Tricked: The Documentary is a 2013 American documentary film directed by John-Keith Wasson and Jane Wells. It documents human sex trafficking, and its presence within the United States, from the perspectives of the victims involved in sex trafficking, the “johns” who pay for the sex and the pimps responsible for instigating the illegal business. It was produced by 3 Generations and distributed by First Run Features in Canada and the United States.

In addition to the various people interviewed in this documentary, the film follows law enforcement agencies and their efforts to crack down on this illegal enterprise, such as Sgt. Dan Steele of the Denver vice squad. The film is meant not only to educate people on trafficking, but to help them understand and spot the scouting and manipulating techniques commonly used by traffickers.

Filming for Tricked took place in New York City, Las Vegas, Denver, Chicago and Washington D.C. It premiered on December 13, 2013, at the Quad Cinema in New York City.It was also selected for screening at the 2014 Montclair Film Festival.

== Production ==
Tricked is an initiative of 3 Generations, a 501(c)3 not-for-profit organization. Tricked is the third film that 3 Generations has made.

The idea for making the film Tricked came in 2010, when director Jane Wells read an article about sex traffickers coercing women into going with them to Miami, where the Super Bowl was presently being held. She explained "that headline caught my eye so I started investigating the subject and interviewing survivors. I gradually came to realize just how big a story sex trafficking is."
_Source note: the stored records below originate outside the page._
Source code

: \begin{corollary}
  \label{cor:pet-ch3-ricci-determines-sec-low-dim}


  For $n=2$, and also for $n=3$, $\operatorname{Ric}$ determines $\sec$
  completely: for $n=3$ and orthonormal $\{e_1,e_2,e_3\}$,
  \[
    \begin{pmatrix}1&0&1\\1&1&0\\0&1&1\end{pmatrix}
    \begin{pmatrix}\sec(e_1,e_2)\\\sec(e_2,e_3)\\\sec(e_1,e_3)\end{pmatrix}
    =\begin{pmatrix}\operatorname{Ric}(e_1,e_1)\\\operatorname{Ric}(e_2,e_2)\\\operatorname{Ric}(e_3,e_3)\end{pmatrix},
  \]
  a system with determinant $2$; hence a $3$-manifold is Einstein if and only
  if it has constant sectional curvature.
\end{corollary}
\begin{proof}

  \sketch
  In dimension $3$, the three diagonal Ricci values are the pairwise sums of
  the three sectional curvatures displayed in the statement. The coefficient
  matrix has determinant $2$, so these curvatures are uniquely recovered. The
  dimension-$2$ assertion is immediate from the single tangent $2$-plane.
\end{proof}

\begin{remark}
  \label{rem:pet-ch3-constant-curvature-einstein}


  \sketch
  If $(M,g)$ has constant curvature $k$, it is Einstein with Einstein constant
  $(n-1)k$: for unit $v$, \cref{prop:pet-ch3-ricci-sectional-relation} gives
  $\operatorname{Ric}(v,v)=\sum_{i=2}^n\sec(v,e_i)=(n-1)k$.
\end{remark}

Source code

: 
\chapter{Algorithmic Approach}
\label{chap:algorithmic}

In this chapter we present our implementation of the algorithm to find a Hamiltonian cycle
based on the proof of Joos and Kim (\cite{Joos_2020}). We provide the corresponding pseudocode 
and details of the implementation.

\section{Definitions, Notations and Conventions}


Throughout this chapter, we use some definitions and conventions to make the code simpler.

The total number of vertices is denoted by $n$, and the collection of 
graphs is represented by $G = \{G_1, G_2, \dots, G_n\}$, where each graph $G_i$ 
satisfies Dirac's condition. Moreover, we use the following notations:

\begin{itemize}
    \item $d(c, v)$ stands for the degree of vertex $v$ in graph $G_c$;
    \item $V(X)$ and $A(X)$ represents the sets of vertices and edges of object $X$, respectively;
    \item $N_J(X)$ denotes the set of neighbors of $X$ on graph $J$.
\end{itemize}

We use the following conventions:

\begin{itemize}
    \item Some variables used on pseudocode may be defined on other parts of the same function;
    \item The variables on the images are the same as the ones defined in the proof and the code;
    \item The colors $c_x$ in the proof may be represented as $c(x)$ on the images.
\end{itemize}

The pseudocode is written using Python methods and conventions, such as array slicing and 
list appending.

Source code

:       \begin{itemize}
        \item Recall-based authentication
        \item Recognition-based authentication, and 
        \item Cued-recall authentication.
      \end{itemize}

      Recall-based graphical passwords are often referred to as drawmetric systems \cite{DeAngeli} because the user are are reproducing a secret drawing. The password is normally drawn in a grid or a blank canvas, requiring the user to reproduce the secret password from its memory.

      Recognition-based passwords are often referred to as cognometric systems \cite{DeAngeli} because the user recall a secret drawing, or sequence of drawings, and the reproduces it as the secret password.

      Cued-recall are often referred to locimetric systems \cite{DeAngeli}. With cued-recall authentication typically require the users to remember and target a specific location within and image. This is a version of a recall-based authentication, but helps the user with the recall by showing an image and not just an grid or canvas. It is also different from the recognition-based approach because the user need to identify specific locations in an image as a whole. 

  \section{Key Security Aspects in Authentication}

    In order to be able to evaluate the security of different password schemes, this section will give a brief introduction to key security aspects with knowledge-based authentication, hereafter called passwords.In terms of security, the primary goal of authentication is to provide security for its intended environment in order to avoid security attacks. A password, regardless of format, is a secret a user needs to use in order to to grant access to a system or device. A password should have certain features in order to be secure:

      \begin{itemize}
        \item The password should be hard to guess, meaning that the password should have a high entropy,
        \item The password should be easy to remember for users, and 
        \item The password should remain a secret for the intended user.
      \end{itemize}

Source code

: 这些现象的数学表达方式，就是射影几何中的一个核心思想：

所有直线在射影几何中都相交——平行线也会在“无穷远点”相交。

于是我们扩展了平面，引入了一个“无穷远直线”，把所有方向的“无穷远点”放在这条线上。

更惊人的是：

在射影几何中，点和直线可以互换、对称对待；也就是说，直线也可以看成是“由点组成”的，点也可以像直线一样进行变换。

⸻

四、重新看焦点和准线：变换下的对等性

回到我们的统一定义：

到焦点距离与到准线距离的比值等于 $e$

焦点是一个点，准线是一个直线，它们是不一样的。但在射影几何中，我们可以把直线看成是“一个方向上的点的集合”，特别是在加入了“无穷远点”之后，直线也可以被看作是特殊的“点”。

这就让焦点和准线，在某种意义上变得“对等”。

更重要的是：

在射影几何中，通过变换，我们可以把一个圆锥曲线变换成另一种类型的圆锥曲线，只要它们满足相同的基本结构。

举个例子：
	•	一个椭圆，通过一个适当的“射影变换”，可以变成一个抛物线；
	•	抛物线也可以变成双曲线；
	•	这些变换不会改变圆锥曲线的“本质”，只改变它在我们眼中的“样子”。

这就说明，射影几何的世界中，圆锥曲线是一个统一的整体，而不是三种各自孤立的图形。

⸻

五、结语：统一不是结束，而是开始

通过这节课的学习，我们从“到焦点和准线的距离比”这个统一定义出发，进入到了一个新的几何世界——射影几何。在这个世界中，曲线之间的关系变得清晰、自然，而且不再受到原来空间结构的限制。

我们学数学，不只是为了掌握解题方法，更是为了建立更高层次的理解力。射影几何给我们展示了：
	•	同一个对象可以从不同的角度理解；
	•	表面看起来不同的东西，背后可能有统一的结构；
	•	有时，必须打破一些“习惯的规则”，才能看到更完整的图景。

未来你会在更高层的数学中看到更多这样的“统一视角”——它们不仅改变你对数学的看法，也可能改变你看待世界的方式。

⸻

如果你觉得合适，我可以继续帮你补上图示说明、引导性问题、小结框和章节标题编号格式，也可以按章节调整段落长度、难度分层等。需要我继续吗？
The National Center for Missing and Exploited Children eventually claimed that during that Super Bowl 10,000 women and children were trafficked there for sex.

== Reception ==
Tricked: The Documentary received generally positive reviews from critics, having a 71% Fresh rating on Rotten Tomatoes based on seven reviews. Jay Weston of The Huffington Post called it a “brilliant, horrifying film.” Slant Magazine called it "quite impressive in its scope and detail."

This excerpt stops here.